The appeals each concerned the sale of a house together with an area of land. The issue in each case was whether all the land sold together with the house formed “part of the garden or grounds” of the house and so attracted the residential rates of SDLT (s116(1)(b) or whether the land could be treated as non-residential for SDLT and therefore attract the much lower rates.

The taxpayers argued, relying in part on pre-2019 HMRC guidance, that land could only be part of “the garden or grounds of” the house if the land was “needed for the reasonable enjoyment of the house having regard to the size and nature of the house”.

The appeals

The appeal by Pensfold related to a property known as Pensfold Farm, Bucks Green, Surrey and comprised a farmhouse and 27 acres of land.
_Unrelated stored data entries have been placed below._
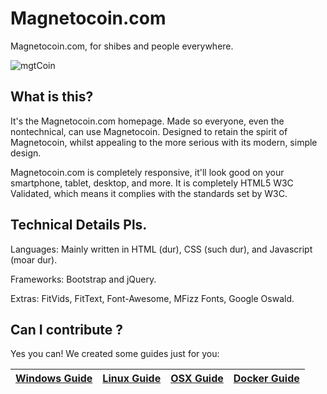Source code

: # Magnetocoin.com

Magnetocoin.com, for shibes and people everywhere.

![mgtCoin](http://static.tumblr.com/ppdj5y9/Ae9mxmxtp/300coin.png)

## What is this?
It's the Magnetocoin.com homepage. Made so everyone, even the nontechnical, can use Magnetocoin.
Designed to retain the spirit of Magnetocoin, whilst appealing to the more serious with its modern, simple design.

Magnetocoin.com is completely responsive, it'll look good on your smartphone, tablet, desktop, and more.
It is completely HTML5 W3C Validated, which means it complies with the standards set by W3C.

## Technical Details Pls.
Languages:
Mainly written in HTML (dur), CSS (such dur), and Javascript (moar dur).

Frameworks:
Bootstrap and jQuery.

Extras:
FitVids, FitText, Font-Awesome, MFizz Fonts, Google Oswald.

## Can I contribute ?
Yes you can!
We created some guides just for you:

| [Windows Guide][G1] | [Linux Guide][G2] | [OSX Guide][G3] | [Docker Guide][G4] |
|:-----------------:|:-------------------:|:---------------:|:------------------:|

[G1]: https://github.com/magnetocoin/magnetocoin.com/blob/gh-pages/getting-started/contribute_windows.md
[G2]: https://github.com/magnetocoin/magnetocoin.com/blob/gh-pages/getting-started/contribute_linux.md
[G3]: https://github.com/magnetocoin/magnetocoin.com/blob/gh-pages/getting-started/contribute_osx.md
[G4]: https://github.com/magnetocoin/magnetocoin.com/blob/gh-pages/getting-started/contribute_docker.md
The appeal by Dr and Mrs Goodfellow related to Heathermoor House, Hale Purlieu, Fordingbridge, Hampshire. The property comprised a house and 4.5 acres of land, which was made up of gardens, a swimming pool, garaging, a stable yard and paddocks.

The appeal by Mr and Mrs Hyman related to a property known as “The Farmhouse” which comprised a house and 3.5 acres of land. The house was situated within a rectangular cultivated garden. Outside this garden was a large barn in a bad state of repair. There was a further garden referred to as a “secondary garden”. Most of the rest of the property was a meadow. On one side of the property was a bridleway which was separated from the garden and the meadow by hedges.

The verdict

The Upper Tribunal dismissed the taxpayers’ appeals holding that HMRC’s pre-2019 guidance was simply wrong and that section 116(1)(b) FA 2003 contained no wording which imposed, or even hinted at, a requirement that land can only be a garden or grounds of a dwelling if the land is needed for the reasonable enjoyment of the dwelling.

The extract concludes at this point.